The problem:
Please find every line in the records below that contains the word "schema", and copy it.

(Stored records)

• • • • •

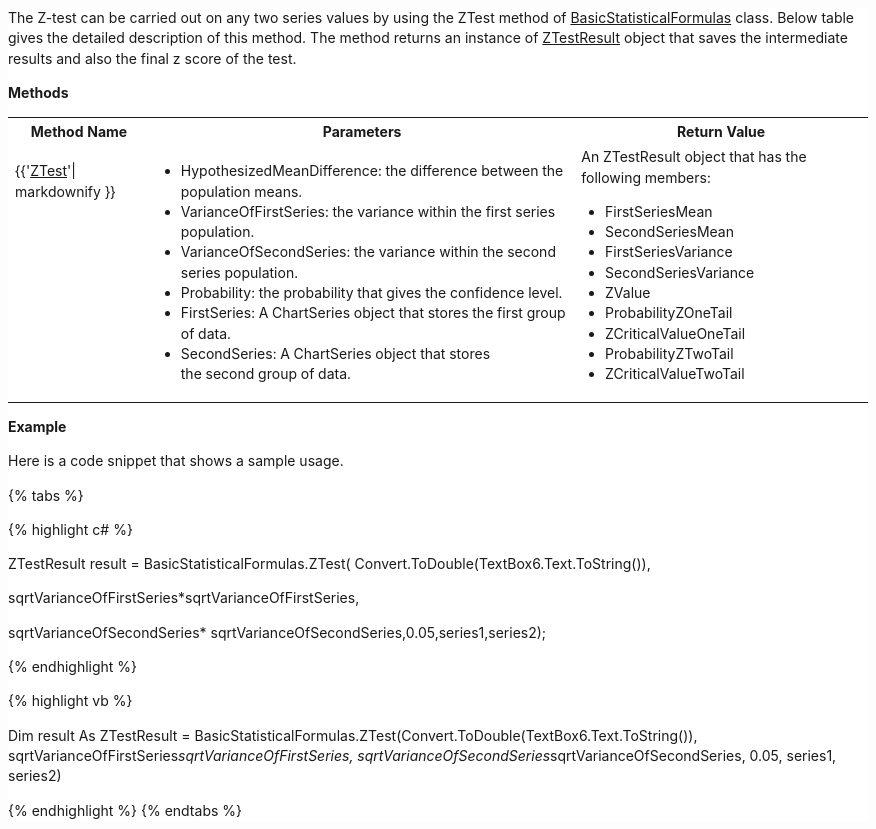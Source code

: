 The Z-test can be carried out on any two series values by using the ZTest method of [BasicStatisticalFormulas](https://help.syncfusion.com/cr/windowsforms/Syncfusion.Windows.Forms.Chart.Statistics.BasicStatisticalFormulas.html) class. Below table gives the detailed description of this method. The method returns an instance of [ZTestResult](https://help.syncfusion.com/cr/windowsforms/Syncfusion.Windows.Forms.Chart.Statistics.ZTestResult.html) object that saves the intermediate results and also the final z score of the test.

**Methods**

<table>
<tr>
<th>
Method Name</th><th>
Parameters</th><th>
Return Value</th></tr>
<tr>
<td>

{{'[ZTest](https://help.syncfusion.com/cr/windowsforms/Syncfusion.Windows.Forms.Chart.Statistics.BasicStatisticalFormulas.html#Syncfusion_Windows_Forms_Chart_Statistics_BasicStatisticalFormulas_ZTest_System_Double_System_Double_System_Double_System_Double_Syncfusion_Windows_Forms_Chart_ChartSeries_Syncfusion_Windows_Forms_Chart_ChartSeries_)'| markdownify }}
</td><td>
<ul><li>HypothesizedMeanDifference: the difference between the population means.</li><li>VarianceOfFirstSeries: the variance within the first series population.</li><li>VarianceOfSecondSeries: the variance within the second series population.</li><li>Probability: the probability that gives the confidence level.</li><li>FirstSeries: A ChartSeries object that stores the first group of data.</li><li>SecondSeries: A ChartSeries object that stores the second group of data.</li></ul></td><td>
An ZTestResult object that has the following members:<ul><li>FirstSeriesMean</li><li>SecondSeriesMean</li><li>FirstSeriesVariance</li><li>SecondSeriesVariance</li><li>ZValue</li><li>ProbabilityZOneTail</li><li>ZCriticalValueOneTail</li><li>ProbabilityZTwoTail</li><li>ZCriticalValueTwoTail</li></ul>  </td></tr>
</table>

**Example**

Here is a code snippet that shows a sample usage.

{% tabs %}  

{% highlight c# %}

ZTestResult result = BasicStatisticalFormulas.ZTest( Convert.ToDouble(TextBox6.Text.ToString()), 

sqrtVarianceOfFirstSeries*sqrtVarianceOfFirstSeries,

sqrtVarianceOfSecondSeries* sqrtVarianceOfSecondSeries,0.05,series1,series2);

{% endhighlight %}

{% highlight vb %}

Dim result As ZTestResult = BasicStatisticalFormulas.ZTest(Convert.ToDouble(TextBox6.Text.ToString()), sqrtVarianceOfFirstSeries*sqrtVarianceOfFirstSeries, sqrtVarianceOfSecondSeries*sqrtVarianceOfSecondSeries, 0.05, series1, series2)

{% endhighlight %}
{% endtabs %}
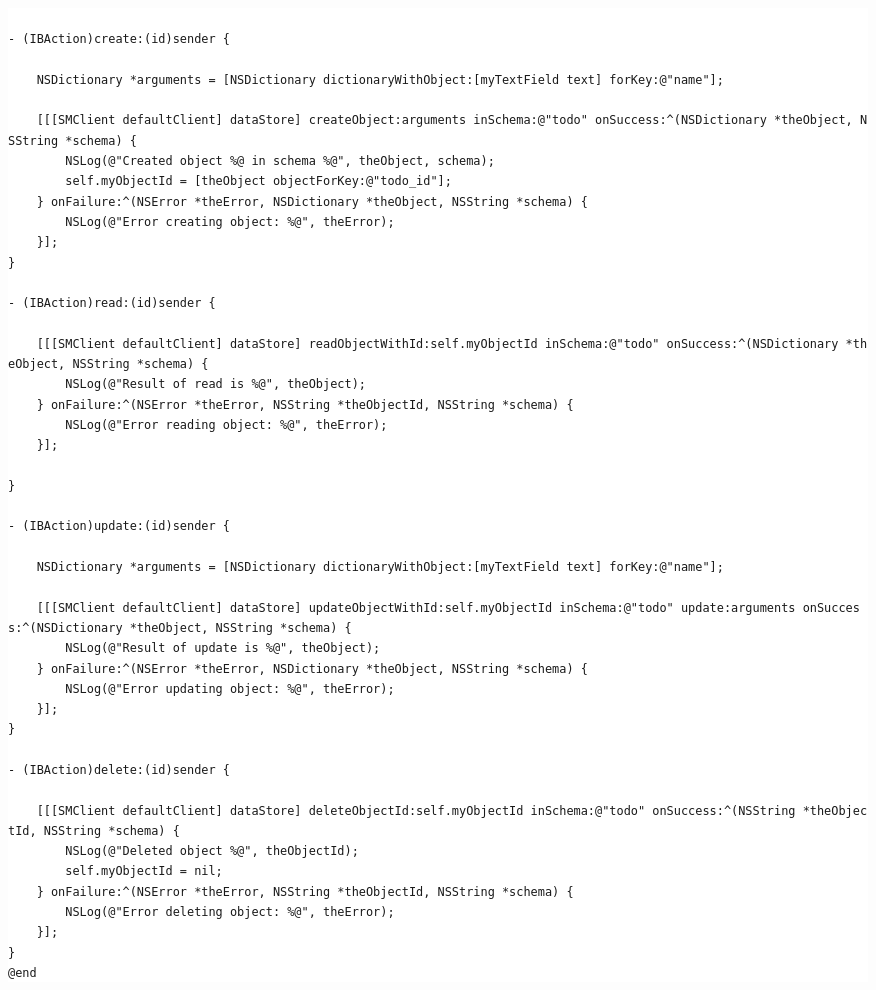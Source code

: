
 ```obj-c,2,3,11,13,14,15,16,21,22,38,39,40,41,42,46,47,48,49,50,51,52,53,58,59,60,61,62,68,69,70,71,72,73,74,79,80,81,82,83,84

- (IBAction)create:(id)sender {
    
    NSDictionary *arguments = [NSDictionary dictionaryWithObject:[myTextField text] forKey:@"name"];
    
    [[[SMClient defaultClient] dataStore] createObject:arguments inSchema:@"todo" onSuccess:^(NSDictionary *theObject, NSString *schema) {
        NSLog(@"Created object %@ in schema %@", theObject, schema);
        self.myObjectId = [theObject objectForKey:@"todo_id"];
    } onFailure:^(NSError *theError, NSDictionary *theObject, NSString *schema) {
        NSLog(@"Error creating object: %@", theError);
    }];
}

- (IBAction)read:(id)sender {
    
    [[[SMClient defaultClient] dataStore] readObjectWithId:self.myObjectId inSchema:@"todo" onSuccess:^(NSDictionary *theObject, NSString *schema) {
        NSLog(@"Result of read is %@", theObject);
    } onFailure:^(NSError *theError, NSString *theObjectId, NSString *schema) {
        NSLog(@"Error reading object: %@", theError);
    }];
    
}

- (IBAction)update:(id)sender {
    
    NSDictionary *arguments = [NSDictionary dictionaryWithObject:[myTextField text] forKey:@"name"];
    
    [[[SMClient defaultClient] dataStore] updateObjectWithId:self.myObjectId inSchema:@"todo" update:arguments onSuccess:^(NSDictionary *theObject, NSString *schema) {
        NSLog(@"Result of update is %@", theObject);
    } onFailure:^(NSError *theError, NSDictionary *theObject, NSString *schema) {
        NSLog(@"Error updating object: %@", theError);
    }];
}

- (IBAction)delete:(id)sender {
    
    [[[SMClient defaultClient] dataStore] deleteObjectId:self.myObjectId inSchema:@"todo" onSuccess:^(NSString *theObjectId, NSString *schema) {
        NSLog(@"Deleted object %@", theObjectId);
        self.myObjectId = nil;
    } onFailure:^(NSError *theError, NSString *theObjectId, NSString *schema) {
        NSLog(@"Error deleting object: %@", theError);
    }];
}
@end
```
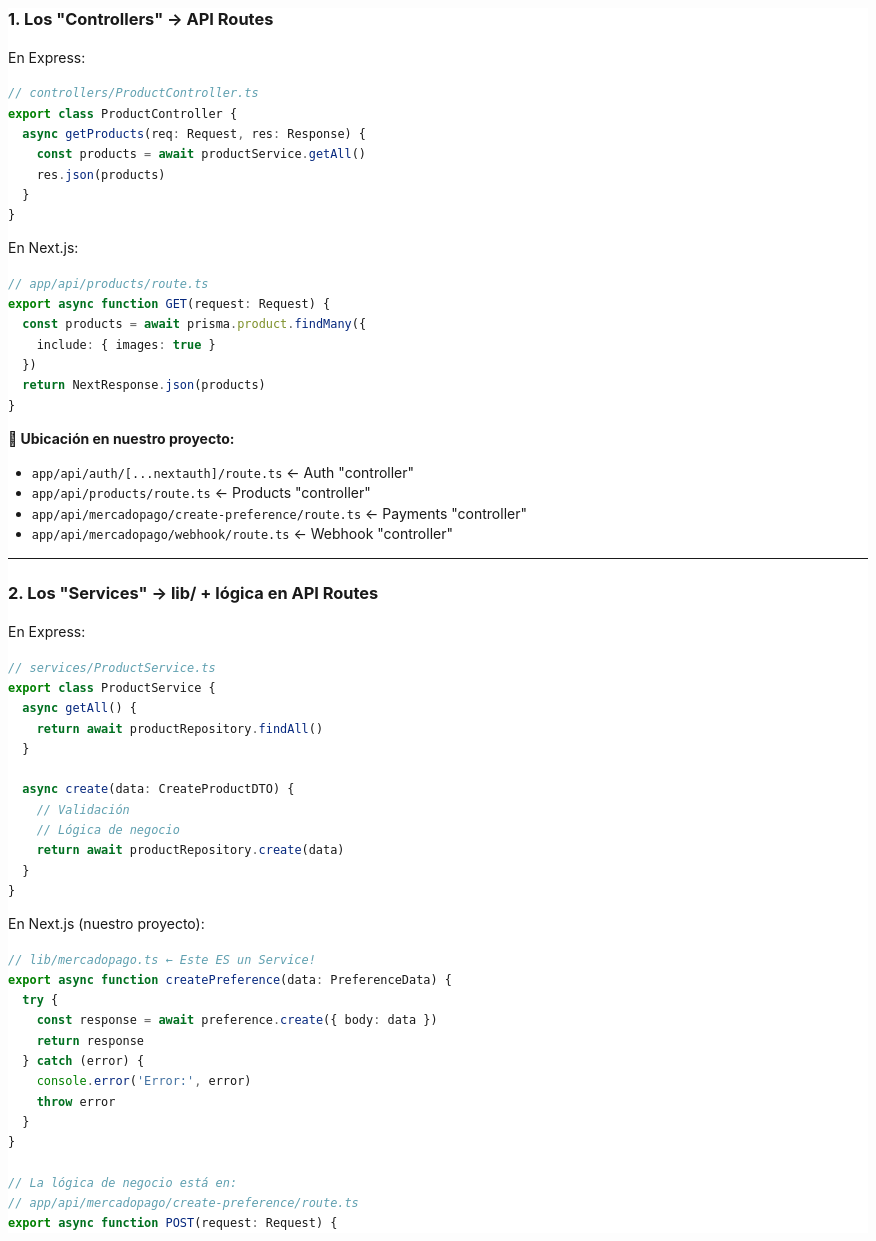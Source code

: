 ### 1. Los "Controllers" → API Routes

En Express:
```typescript
// controllers/ProductController.ts
export class ProductController {
  async getProducts(req: Request, res: Response) {
    const products = await productService.getAll()
    res.json(products)
  }
}
```

En Next.js:
```typescript
// app/api/products/route.ts
export async function GET(request: Request) {
  const products = await prisma.product.findMany({
    include: { images: true }
  })
  return NextResponse.json(products)
}
```

**📍 Ubicación en nuestro proyecto:**
- `app/api/auth/[...nextauth]/route.ts` ← Auth "controller"
- `app/api/products/route.ts` ← Products "controller"
- `app/api/mercadopago/create-preference/route.ts` ← Payments "controller"
- `app/api/mercadopago/webhook/route.ts` ← Webhook "controller"

---

### 2. Los "Services" → lib/ + lógica en API Routes

En Express:
```typescript
// services/ProductService.ts
export class ProductService {
  async getAll() {
    return await productRepository.findAll()
  }
  
  async create(data: CreateProductDTO) {
    // Validación
    // Lógica de negocio
    return await productRepository.create(data)
  }
}
```

En Next.js (nuestro proyecto):
```typescript
// lib/mercadopago.ts ← Este ES un Service!
export async function createPreference(data: PreferenceData) {
  try {
    const response = await preference.create({ body: data })
    return response
  } catch (error) {
    console.error('Error:', error)
    throw error
  }
}

// La lógica de negocio está en:
// app/api/mercadopago/create-preference/route.ts
export async function POST(request: Request) {
```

• • • • •

Result of the exercise:
    [[[SMClient defaultClient] dataStore] createObject:arguments inSchema:@"todo" onSuccess:^(NSDictionary *theObject, NSString *schema) {
        NSLog(@"Created object %@ in schema %@", theObject, schema);
    } onFailure:^(NSError *theError, NSDictionary *theObject, NSString *schema) {
    [[[SMClient defaultClient] dataStore] readObjectWithId:self.myObjectId inSchema:@"todo" onSuccess:^(NSDictionary *theObject, NSString *schema) {
    } onFailure:^(NSError *theError, NSString *theObjectId, NSString *schema) {
    [[[SMClient defaultClient] dataStore] updateObjectWithId:self.myObjectId inSchema:@"todo" update:arguments onSuccess:^(NSDictionary *theObject, NSString *schema) {
    } onFailure:^(NSError *theError, NSDictionary *theObject, NSString *schema) {
    [[[SMClient defaultClient] dataStore] deleteObjectId:self.myObjectId inSchema:@"todo" onSuccess:^(NSString *theObjectId, NSString *schema) {
    } onFailure:^(NSError *theError, NSString *theObjectId, NSString *schema) {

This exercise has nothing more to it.